1 Settembre 2023 - 9.09

Giù le mani dalla rivalutazione delle pensioni!  L’ottima iniziativa della Uilp

di Umberto Baldo

A volte mi chiedo perché i pensionati non al minimo continuino ad andare a votare, visto che, è ormai palese, sono considerati da Lor Signori dei cittadini di serie B, dei figli di un dio minore, una massa di rincoglioniti ai quali poter tagliare impunemente anche la rivalutazione della pensione al tasso dell’inflazione.

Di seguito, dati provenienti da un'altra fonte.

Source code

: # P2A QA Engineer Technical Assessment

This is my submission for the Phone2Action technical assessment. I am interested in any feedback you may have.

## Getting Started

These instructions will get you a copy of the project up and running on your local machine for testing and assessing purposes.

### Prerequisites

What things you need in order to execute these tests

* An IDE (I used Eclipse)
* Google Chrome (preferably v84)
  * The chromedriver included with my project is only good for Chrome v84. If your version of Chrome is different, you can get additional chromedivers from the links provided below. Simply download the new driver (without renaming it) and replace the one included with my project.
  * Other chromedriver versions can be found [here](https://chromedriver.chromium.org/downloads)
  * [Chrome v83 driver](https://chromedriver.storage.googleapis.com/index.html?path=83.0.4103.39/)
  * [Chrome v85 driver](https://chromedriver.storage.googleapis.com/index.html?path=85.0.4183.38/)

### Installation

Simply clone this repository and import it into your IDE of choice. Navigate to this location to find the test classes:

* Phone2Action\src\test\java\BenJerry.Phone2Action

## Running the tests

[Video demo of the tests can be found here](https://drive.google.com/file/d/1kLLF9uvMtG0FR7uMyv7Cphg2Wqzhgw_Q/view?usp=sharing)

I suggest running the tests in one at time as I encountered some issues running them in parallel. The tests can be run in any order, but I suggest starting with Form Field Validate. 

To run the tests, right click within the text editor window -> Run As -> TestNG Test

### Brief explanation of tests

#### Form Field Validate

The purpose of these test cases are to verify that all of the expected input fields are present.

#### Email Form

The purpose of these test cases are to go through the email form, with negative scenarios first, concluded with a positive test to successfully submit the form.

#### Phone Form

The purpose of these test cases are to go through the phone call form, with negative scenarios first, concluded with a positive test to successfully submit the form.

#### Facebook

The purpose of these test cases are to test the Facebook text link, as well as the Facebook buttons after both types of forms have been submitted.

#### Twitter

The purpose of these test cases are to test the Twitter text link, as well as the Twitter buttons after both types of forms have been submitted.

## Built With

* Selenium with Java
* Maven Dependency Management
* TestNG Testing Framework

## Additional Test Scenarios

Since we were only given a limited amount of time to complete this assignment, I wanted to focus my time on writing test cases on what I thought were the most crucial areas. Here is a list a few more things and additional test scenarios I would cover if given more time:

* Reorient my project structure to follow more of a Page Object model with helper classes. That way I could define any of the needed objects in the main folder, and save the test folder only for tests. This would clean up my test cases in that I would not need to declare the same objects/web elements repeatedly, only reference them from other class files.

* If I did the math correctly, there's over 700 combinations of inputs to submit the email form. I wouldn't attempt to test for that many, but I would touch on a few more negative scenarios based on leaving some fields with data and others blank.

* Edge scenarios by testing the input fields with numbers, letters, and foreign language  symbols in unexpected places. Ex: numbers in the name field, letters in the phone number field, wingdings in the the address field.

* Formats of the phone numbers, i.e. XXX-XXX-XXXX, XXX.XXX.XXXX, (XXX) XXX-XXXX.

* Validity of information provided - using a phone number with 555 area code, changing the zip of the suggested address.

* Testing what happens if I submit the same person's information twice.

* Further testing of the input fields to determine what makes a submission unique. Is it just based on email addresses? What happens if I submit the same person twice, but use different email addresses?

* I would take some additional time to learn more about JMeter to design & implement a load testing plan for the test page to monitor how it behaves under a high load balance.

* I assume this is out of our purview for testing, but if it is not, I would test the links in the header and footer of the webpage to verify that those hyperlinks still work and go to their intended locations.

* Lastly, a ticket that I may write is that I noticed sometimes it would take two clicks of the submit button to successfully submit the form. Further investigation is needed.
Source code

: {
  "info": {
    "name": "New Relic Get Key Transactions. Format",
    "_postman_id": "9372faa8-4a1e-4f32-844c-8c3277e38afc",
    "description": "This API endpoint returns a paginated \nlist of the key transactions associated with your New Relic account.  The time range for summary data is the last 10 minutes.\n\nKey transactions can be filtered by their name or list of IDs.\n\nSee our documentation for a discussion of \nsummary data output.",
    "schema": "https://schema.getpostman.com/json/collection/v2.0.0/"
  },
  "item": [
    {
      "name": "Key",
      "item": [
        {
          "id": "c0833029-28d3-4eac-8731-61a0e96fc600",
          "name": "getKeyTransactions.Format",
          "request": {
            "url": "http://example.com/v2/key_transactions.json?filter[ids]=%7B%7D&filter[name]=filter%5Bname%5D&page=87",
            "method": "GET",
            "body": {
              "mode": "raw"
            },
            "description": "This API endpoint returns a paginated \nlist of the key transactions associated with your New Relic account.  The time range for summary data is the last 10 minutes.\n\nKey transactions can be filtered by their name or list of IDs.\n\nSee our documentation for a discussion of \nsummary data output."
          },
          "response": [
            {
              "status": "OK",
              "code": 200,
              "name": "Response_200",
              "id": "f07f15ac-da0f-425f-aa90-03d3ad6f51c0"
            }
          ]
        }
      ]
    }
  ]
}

Le pensioni sono da ben 11 anni il Bancomat della politica, cui poter attingere risorse quando queste mancano per realizzare le promesse elettorali, e chi sperava che la destra in questo fosse diversa dalla sinistra si è dovuto ricredere già l’anno scorso, quando Giorgia Meloni ed il suo Governo decisero che l’adeguamento all’inflazione (12,8% nel 2022) sarebbe stato pieno solo per gli assegni al minimo, mentre per tutti gli altri il coefficiente di rivalutazione sarebbe calato al crescere dell’importo della pensione. 

Per di più con un sistema di calcolo chiaramente punitivo per i pensionati, cioè non progressivo, per scaglioni, come avviene con l’Irpef (ad ogni porzione del reddito si applica un’aliquota diversa), ma a fascia, cioè con un’aliquota unica applicata a tutto l’importo.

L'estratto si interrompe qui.